> [Provided data]:

----

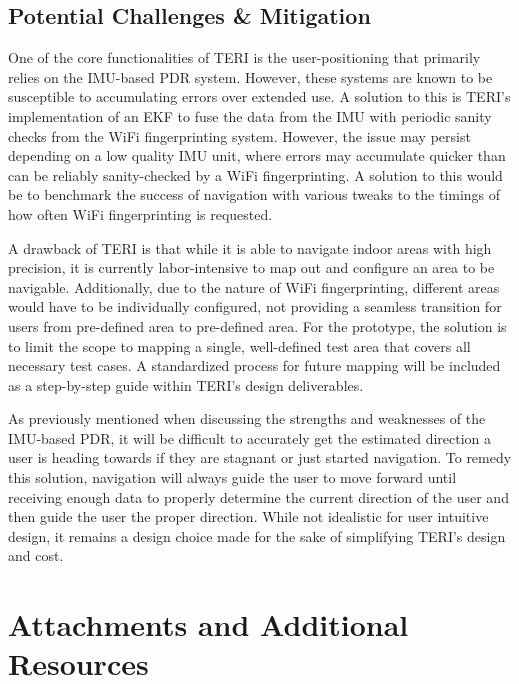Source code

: \documentclass{article}
\begin{document}
\subsection{Potential Challenges \& Mitigation}
One of the core functionalities of TERI is the user-positioning that primarily relies on the IMU-based PDR system. However, these systems are known to be susceptible to accumulating errors over extended use. A solution to this is TERI's implementation of an EKF to fuse the data from the IMU with periodic sanity checks from the WiFi fingerprinting system. However, the issue may persist depending on a low quality IMU unit, where errors may accumulate quicker than can be reliably sanity-checked by a WiFi fingerprinting. A solution to this would be to benchmark the success of navigation with various tweaks to the timings of how often WiFi fingerprinting is requested.

A drawback of TERI is that while it is able to navigate indoor areas with high precision, it is currently labor-intensive to map out and configure an area to be navigable. Additionally, due to the nature of WiFi fingerprinting, different areas would have to be individually configured, not providing a seamless transition for users from pre-defined area to pre-defined area. For the prototype, the solution is to limit the scope to mapping a single, well-defined test area that covers all necessary test cases. A standardized process for future mapping will be included as a step-by-step guide within TERI's design deliverables.

As previously mentioned when discussing the strengths and weaknesses of the IMU-based PDR, it will be difficult to accurately get the estimated direction a user is heading towards if they are stagnant or just started navigation. To remedy this solution, navigation will always guide the user to move forward until receiving enough data to properly determine the current direction of the user and then guide the user the proper direction. While not idealistic for user intuitive design, it remains a design choice made for the sake of simplifying TERI's design and cost.

\section{Attachments and Additional Resources}
\end{document}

----

> [Task instructions]: Word for word, give the listing above again, but drop any pictures.

> [Answer for the task]:
Source code

: \documentclass{article}
\begin{document}
\subsection{Potential Challenges \& Mitigation}
One of the core functionalities of TERI is the user-positioning that primarily relies on the IMU-based PDR system. However, these systems are known to be susceptible to accumulating errors over extended use. A solution to this is TERI's implementation of an EKF to fuse the data from the IMU with periodic sanity checks from the WiFi fingerprinting system. However, the issue may persist depending on a low quality IMU unit, where errors may accumulate quicker than can be reliably sanity-checked by a WiFi fingerprinting. A solution to this would be to benchmark the success of navigation with various tweaks to the timings of how often WiFi fingerprinting is requested.

A drawback of TERI is that while it is able to navigate indoor areas with high precision, it is currently labor-intensive to map out and configure an area to be navigable. Additionally, due to the nature of WiFi fingerprinting, different areas would have to be individually configured, not providing a seamless transition for users from pre-defined area to pre-defined area. For the prototype, the solution is to limit the scope to mapping a single, well-defined test area that covers all necessary test cases. A standardized process for future mapping will be included as a step-by-step guide within TERI's design deliverables.

As previously mentioned when discussing the strengths and weaknesses of the IMU-based PDR, it will be difficult to accurately get the estimated direction a user is heading towards if they are stagnant or just started navigation. To remedy this solution, navigation will always guide the user to move forward until receiving enough data to properly determine the current direction of the user and then guide the user the proper direction. While not idealistic for user intuitive design, it remains a design choice made for the sake of simplifying TERI's design and cost.

\section{Attachments and Additional Resources}
\end{document}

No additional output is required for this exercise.